To make sure labetalol is safe for you, tell your doctor if you have:
pheochromocytoma (tumor of the adrenal gland);
congestive heart failure;
Labetalol can affect your pupils during cataract surgery. Tell your eye surgeon ahead of time that you are using this medicine.
It is not known whether labetalol will harm an unborn baby. Labetalol may cause heart or lung problems in a newborn if the mother takes the medication during pregnancy. Tell your doctor if you are pregnant or plan to become pregnant while taking labetalol.
Labetalol can pass into breast milk in small amounts. Tell your doctor if you are breast-feeding.
Labetalol is not approved for use by anyone younger than 18 years old.
How should I take labetalol?
Follow all directions on your prescription label. Your doctor may occasionally change your dose to make sure you get the best results. Do not use this medicine in larger or smaller amounts or for longer than recommended.
Your blood pressure will need to be checked often, and you may need frequent medical tests at your doctor's office.
If you need surgery, tell the surgeon ahead of time that you are using labetalol.
Do not skip doses or stop taking labetalol without first talking to your doctor. Stopping suddenly may make your condition worse.
Labetalol can cause false results with certain lab tests of the urine. Tell any doctor who treats you that you are using labetalol.
Taking labetalol can make it harder for you to tell when your blood sugar is low. If you have diabetes, check your blood sugar regularly.
Keep using this medicine as directed, even if you feel well. High blood pressure often has no symptoms. You may need to use blood pressure medicine for the rest of your life.
Store at room temperature away from moisture and heat.
Labetalol is only part of a complete program of treatment for hypertension that may also include diet, exercise, weight control, and other medications. Follow your diet, medication, and exercise routines very closely.
What happens if I miss a dose?
Take the missed dose as soon as you remember. Skip the missed dose if your next dose is less than 8 hours away. Do not take extra medicine to make up the missed dose.
What happens if I overdose?
Seek emergency medical attention or call the Poison Help line at 1-800-222-1222.
What should I avoid while taking labetalol?
Labetalol may impair your thinking or reactions. Be careful if you drive or do anything that requires you to be alert. Avoid getting up too fast from a sitting or lying position, or you may feel dizzy. Get up slowly and steady yourself to prevent a fall.
Drinking alcohol can further lower your blood pressure and may increase certain side effects of labetalol.
Labetalol side effects
Get emergency medical help if you have signs of an allergic reaction: hives; difficulty breathing; swelling of your face, lips, tongue, or throat.

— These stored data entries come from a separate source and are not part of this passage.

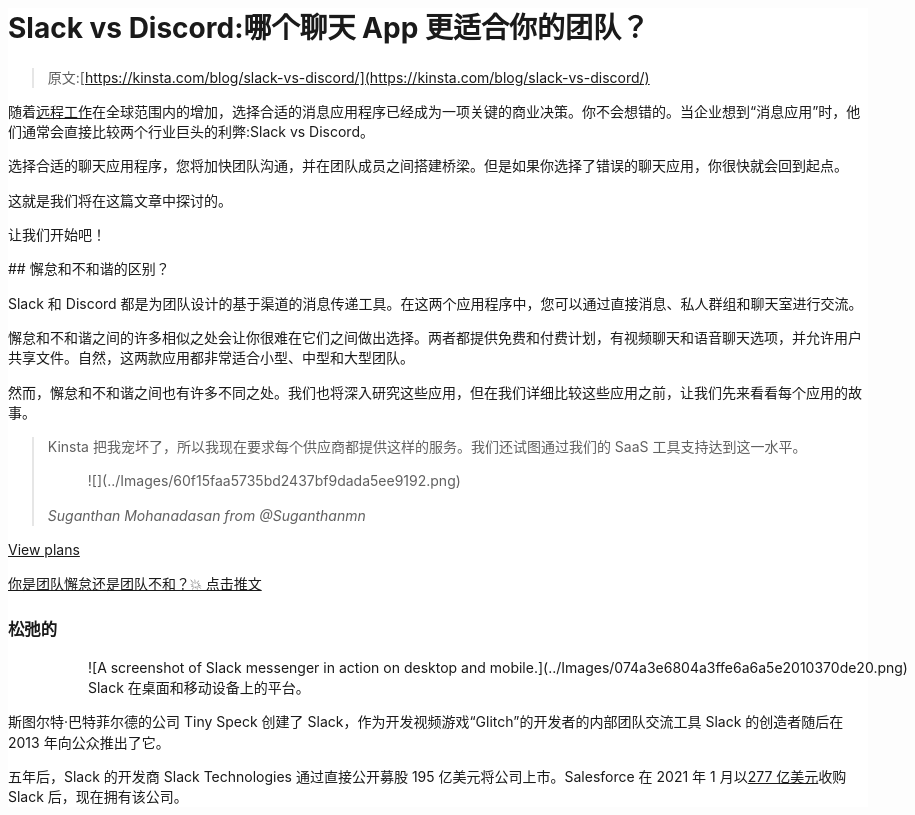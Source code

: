 # Slack vs Discord:哪个聊天 App 更适合你的团队？

> 原文:[https://kinsta.com/blog/slack-vs-discord/](https://kinsta.com/blog/slack-vs-discord/)

随着[远程工作](https://kinsta.com/blog/working-remotely/)在全球范围内的增加，选择合适的消息应用程序已经成为一项关键的商业决策。你不会想错的。当企业想到“消息应用”时，他们通常会直接比较两个行业巨头的利弊:Slack vs Discord。

选择合适的聊天应用程序，您将加快团队沟通，并在团队成员之间搭建桥梁。但是如果你选择了错误的聊天应用，你很快就会回到起点。

这就是我们将在这篇文章中探讨的。

让我们开始吧！

 <kinsta-auto-toc heading="Table of Contents" exclude="last" list-style="arrow" selector="h2" count-number="-1">## 懈怠和不和谐的区别？

Slack 和 Discord 都是为团队设计的基于渠道的消息传递工具。在这两个应用程序中，您可以通过直接消息、私人群组和聊天室进行交流。

懈怠和不和谐之间的许多相似之处会让你很难在它们之间做出选择。两者都提供免费和付费计划，有视频聊天和语音聊天选项，并允许用户共享文件。自然，这两款应用都非常适合小型、中型和大型团队。

然而，懈怠和不和谐之间也有许多不同之处。我们也将深入研究这些应用，但在我们详细比较这些应用之前，让我们先来看看每个应用的故事。

<link rel="stylesheet" href="https://kinsta.com/wp-content/themes/kinsta/dist/components/ctas/cta-mini.css?ver=2e932b8aba3918bfb818">

<aside class="sidebar-cta">

> Kinsta 把我宠坏了，所以我现在要求每个供应商都提供这样的服务。我们还试图通过我们的 SaaS 工具支持达到这一水平。
> 
> <footer class="wp-block-kinsta-client-quote__footer">
> 
> <figure class="wp-block-kinsta-client-quote__avatar">![](../Images/60f15faa5735bd2437bf9dada5ee9192.png)</figure>
> 
> <cite class="wp-block-kinsta-client-quote__cite">Suganthan Mohanadasan from @Suganthanmn</cite></footer>

[View plans](https://kinsta.com/plans/)</aside>

[你是团队懈怠还是团队不和？💥 点击推文](https://twitter.com/intent/tweet?url=https%3A%2F%2Fkinsta.com%2Fblog%2Fslack-vs-discord%2F&via=kinsta&text=Are+you+Team+Slack+or+Team+Discord%3F+%F0%9F%92%A5&hashtags=Slack%2CDiscord)

### 松弛的

<figure>

<figure style="width: 1600px" class="wp-caption alignnone">![A screenshot of Slack messenger in action on desktop and mobile.](../Images/074a3e6804a3ffe6a6a5e2010370de20.png)

<figcaption class="wp-caption-text">Slack 在桌面和移动设备上的平台。</figcaption>

</figure>

</figure>

斯图尔特·巴特菲尔德的公司 Tiny Speck 创建了 Slack，作为开发视频游戏“Glitch”的开发者的内部团队交流工具 Slack 的创造者随后在 2013 年向公众推出了它。

五年后，Slack 的开发商 Slack Technologies 通过直接公开募股 195 亿美元将公司上市。Salesforce 在 2021 年 1 月以[277 亿美元](https://slack.com/intl/en-au/blog/news/salesforce-signs-definitive-agreement-to-acquire-slack)收购 Slack 后，现在拥有该公司。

Call your doctor at once if you have:
a light-headed feeling, like you might pass out;
slow heart rate, weak pulse, fainting, slow breathing (breathing may stop);
shortness of breath (even with mild exertion), swelling, rapid weight gain;
Common side effects may include:
nausea, upset stomach;
stuffy nose; or
tingly feeling in your scalp.
This is not a complete list of side effects and others may occur. Call your doctor for medical advice about side effects. You may report side effects to FDA at 1-800-FDA-1088.
See also: Side effects (in more detail)
What other drugs will affect labetalol?
Tell your doctor about all your current medicines and any you start or stop using, especially:
insulin or oral diabetes medicine;
This list is not complete. Other drugs may interact with labetalol, including prescription and over-the-counter medicines, vitamins, and herbal products. Not all possible interactions are listed in this medication guide.
Remember, keep this and all other medicines out of the reach of children, never share your medicines with others, and use this medication only for the indication prescribed.
Always consult your healthcare provider to ensure the information displayed on this page applies to your personal circumstances.